Royal Decree no. 419/2006 maintains the obligation to update every January the information of any closing or opening of any company-owned or franchised outlets in Spain that occurred during the preceding year. If openings or closings have taken place, the Franchisor must inform the Registry as well. Otherwise, the Registry may delete the Franchisor from the Registry. The Registry may also cancel a registration at the request of the franchisor or following a court decision.
Under the Decree, franchisors may also submit voluntary information, such as:
- quality control certificates and identity of the regulatory body/rules governing such certificates;
- subscription to dispute-resolution systems for conflicts between franchisor and its franchisees;
- agreements to be bound by codes of ethics in the field of franchising;
- subscription to consumer arbitration systems to solve conflicts regarding complaints of consumers; and
- other details which may be deemed to have public interest.
Royal Decree no. 419/2006 declares that the Registry shall include a sub-registry for consolidated franchisors. In order to be considered "consolidated", franchisors will have to meet the following requirements:
- Franchisor must have at least two franchised outlets that have each been open for at least two years; and
- Franchisor must have at least four total outlets, at least two of which must be franchisor-owned.

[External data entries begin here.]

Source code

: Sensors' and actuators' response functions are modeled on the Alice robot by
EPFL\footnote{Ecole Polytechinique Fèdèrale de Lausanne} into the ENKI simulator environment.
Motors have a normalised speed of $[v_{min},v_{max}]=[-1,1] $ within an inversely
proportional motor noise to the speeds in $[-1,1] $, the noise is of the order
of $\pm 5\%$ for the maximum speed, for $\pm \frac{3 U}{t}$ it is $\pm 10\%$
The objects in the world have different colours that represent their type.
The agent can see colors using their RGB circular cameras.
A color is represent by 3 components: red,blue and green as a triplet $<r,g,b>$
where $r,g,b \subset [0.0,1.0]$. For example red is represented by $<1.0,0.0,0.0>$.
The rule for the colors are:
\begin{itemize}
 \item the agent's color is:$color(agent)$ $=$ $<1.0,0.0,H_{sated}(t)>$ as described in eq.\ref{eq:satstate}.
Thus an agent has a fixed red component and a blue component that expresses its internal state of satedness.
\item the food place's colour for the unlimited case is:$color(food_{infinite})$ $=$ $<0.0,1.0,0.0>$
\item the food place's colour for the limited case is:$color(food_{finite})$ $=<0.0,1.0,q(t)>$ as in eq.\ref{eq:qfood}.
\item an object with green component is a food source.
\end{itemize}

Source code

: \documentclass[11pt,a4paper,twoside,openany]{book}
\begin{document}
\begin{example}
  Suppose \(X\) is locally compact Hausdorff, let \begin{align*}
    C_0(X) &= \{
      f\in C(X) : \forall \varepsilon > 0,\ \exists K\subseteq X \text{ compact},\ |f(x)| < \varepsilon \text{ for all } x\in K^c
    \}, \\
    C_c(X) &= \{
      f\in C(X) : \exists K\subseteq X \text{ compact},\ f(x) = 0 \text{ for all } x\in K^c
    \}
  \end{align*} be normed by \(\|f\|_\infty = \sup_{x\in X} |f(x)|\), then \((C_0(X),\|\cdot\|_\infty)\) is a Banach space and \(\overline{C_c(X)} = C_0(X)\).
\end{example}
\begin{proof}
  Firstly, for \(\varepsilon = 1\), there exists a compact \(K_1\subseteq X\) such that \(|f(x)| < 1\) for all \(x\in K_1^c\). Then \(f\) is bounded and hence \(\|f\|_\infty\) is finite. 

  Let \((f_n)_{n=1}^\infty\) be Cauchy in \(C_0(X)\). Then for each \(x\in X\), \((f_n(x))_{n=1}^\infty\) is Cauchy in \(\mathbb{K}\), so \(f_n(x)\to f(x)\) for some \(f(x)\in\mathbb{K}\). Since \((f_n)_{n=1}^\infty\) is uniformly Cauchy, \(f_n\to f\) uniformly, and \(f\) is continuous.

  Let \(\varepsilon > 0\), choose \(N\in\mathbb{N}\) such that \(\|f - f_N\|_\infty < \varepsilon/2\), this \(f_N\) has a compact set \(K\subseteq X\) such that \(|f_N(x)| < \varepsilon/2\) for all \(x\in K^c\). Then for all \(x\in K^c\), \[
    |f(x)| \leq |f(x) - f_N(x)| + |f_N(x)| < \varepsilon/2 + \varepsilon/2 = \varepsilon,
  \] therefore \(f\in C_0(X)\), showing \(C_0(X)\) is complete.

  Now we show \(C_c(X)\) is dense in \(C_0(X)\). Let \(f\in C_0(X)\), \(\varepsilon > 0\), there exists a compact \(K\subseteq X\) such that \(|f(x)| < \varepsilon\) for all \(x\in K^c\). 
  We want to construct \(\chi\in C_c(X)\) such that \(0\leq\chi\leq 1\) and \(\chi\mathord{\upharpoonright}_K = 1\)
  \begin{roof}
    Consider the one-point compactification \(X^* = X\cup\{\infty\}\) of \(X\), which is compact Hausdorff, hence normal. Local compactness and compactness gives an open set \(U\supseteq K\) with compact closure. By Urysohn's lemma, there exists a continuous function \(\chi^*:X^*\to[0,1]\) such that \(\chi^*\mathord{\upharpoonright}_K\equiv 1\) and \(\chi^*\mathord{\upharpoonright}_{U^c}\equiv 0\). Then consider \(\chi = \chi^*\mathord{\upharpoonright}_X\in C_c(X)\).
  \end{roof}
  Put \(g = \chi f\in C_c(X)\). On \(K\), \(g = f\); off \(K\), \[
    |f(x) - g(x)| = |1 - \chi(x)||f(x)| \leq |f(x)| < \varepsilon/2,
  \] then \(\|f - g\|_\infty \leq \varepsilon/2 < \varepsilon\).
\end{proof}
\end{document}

The Decree does not redefine the term "franchise" or replace any previous registration requirements, rather it provides clarity as to which relationships will be deemed to be "franchises" and expressly excludes certain relationships that had often been confused with franchises. Royal Decree no. 419/2006 also expands the types of documents necessary to complete a franchisor's registration. However, in practice, most of the new documents to be filed with the Registry (i.e., power of attorney, original and translated documents, agreement evidencing licence of rights in favour of master franchisee), were commonly requested by the Registry, so this new regulation effectively conforms the statute's requirements to the common practices already followed by the Registry.
Some in the Spanish franchise community were disappointed that Royal Decree no. 419/2006 did not provide clear guidance on certain aspects of Spanish franchise law (for example, what enforcement measures will be taken against those not complying with Spanish franchise regulations?); however, the new regulation has been generally well received and should be a positive addition to Spain's franchise regulatory scheme.